Collages

Les photographies de Florence Gruère sont le fruit d'une transgression. Superposer des photos, cela ne se fait pas, et je connais plus d'un puritain de la corporation que cette exposition va faire crier.
Florence Gruère passe outre et superpose les images avec bonheur, je veux dire en aimant cela et en arrivant à des résultats brillants. Quel résultat?

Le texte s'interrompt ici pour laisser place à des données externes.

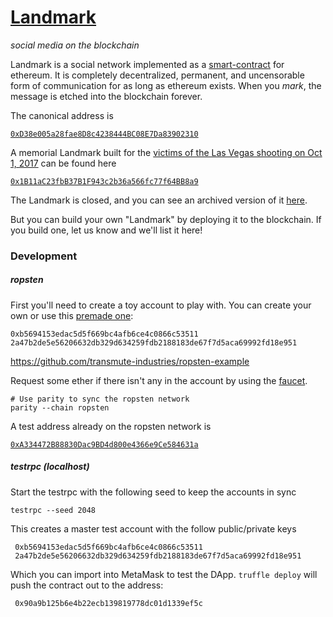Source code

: # [Landmark](https://thoppe.github.io/Landmark/)
_social media on the blockchain_

Landmark is a social network implemented as a [smart-contract](contracts/Landmark.sol) for ethereum.
It is completely decentralized, permanent, and uncensorable form of communication for as long as ethereum exists.
When you _mark_, the message is etched into the blockchain forever.

The canonical address is

[`0xD38e005a28fae8D8c4238444BC08E7Da83902310`](https://etherscan.io/address/0xd38e005a28fae8d8c4238444bc08e7da83902310)

A memorial Landmark built for the [victims of the Las Vegas shooting on Oct 1, 2017](https://www.nytimes.com/2017/10/02/us/vegas-victims-names.html) can be found here

[`0x1B11aC23fbB37B1F943c2b36a566fc77f64BB8a9`](https://etherscan.io/address/0x1B11aC23fbB37B1F943c2b36a566fc77f64BB8a9)

The Landmark is closed, and you can see an archived version of it [here](https://thoppe.github.io/Landmark/LasVegasMemorialLandmark.html).

But you can build your own "Landmark" by deploying it to the blockchain.
If you build one, let us know and we'll list it here!

### Development

##### *ropsten*

First you'll need to create a toy account to play with. You can create your own or use this [premade one](https://ropsten.etherscan.io/address/0xb5694153edac5d5f669bc4afb6ce4c0866c53511):

    0xb5694153edac5d5f669bc4afb6ce4c0866c53511
    2a47b2de5e56206632db329d634259fdb2188183de67f7d5aca69992fd18e951

https://github.com/transmute-industries/ropsten-example

Request some ether if there isn't any in the account by using the [faucet](https://faucet.metamask.io/).

    # Use parity to sync the ropsten network
    parity --chain ropsten

A test address already on the ropsten network is

[`0xA334472B88830Dac9BD4d800e4366e9Ce584631a`](https://ropsten.etherscan.io/address/0xa334472b88830dac9bd4d800e4366e9ce584631a)


##### *testrpc* (localhost)

Start the testrpc with the following seed to keep the accounts in sync

    testrpc --seed 2048

This creates a master test account with the follow public/private keys

     0xb5694153edac5d5f669bc4afb6ce4c0866c53511
     2a47b2de5e56206632db329d634259fdb2188183de67f7d5aca69992fd18e951

Which you can import into MetaMask to test the DApp.
`truffle deploy` will push the contract out to the address:

     0x90a9b125b6e4b22ecb139819778dc01d1339ef5c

Chaque image devient la grille de déchiffrement de l'autre, sa clef en quelque sorte. Ce sont généralement un visage et un paysage qui sont ainsi mariés. Le paysage ne connaît que la ronde des saisons. Le visage témoigne de la trajectoire d'une vie entière. La surimpression des deux, c'est l'entrecroisement d'un cercle et d'une ligne. Parfois le paysage apporte sa matérialité. Il alourdit de ses matières la transparence interrogative du visage. La lisseur du front et des joues se hérisse de briques, de mortier, de pavés. Et ce mur nous regarde. Ou bien, c'est l'infini le vide, la fuite d'un ciel qui buttent soudain sur la tendre plénitude d'une bouche. L'objet et le sujet échangent leurs attributs. La dialectique de l'animé et de l'inanimé ne joue plus.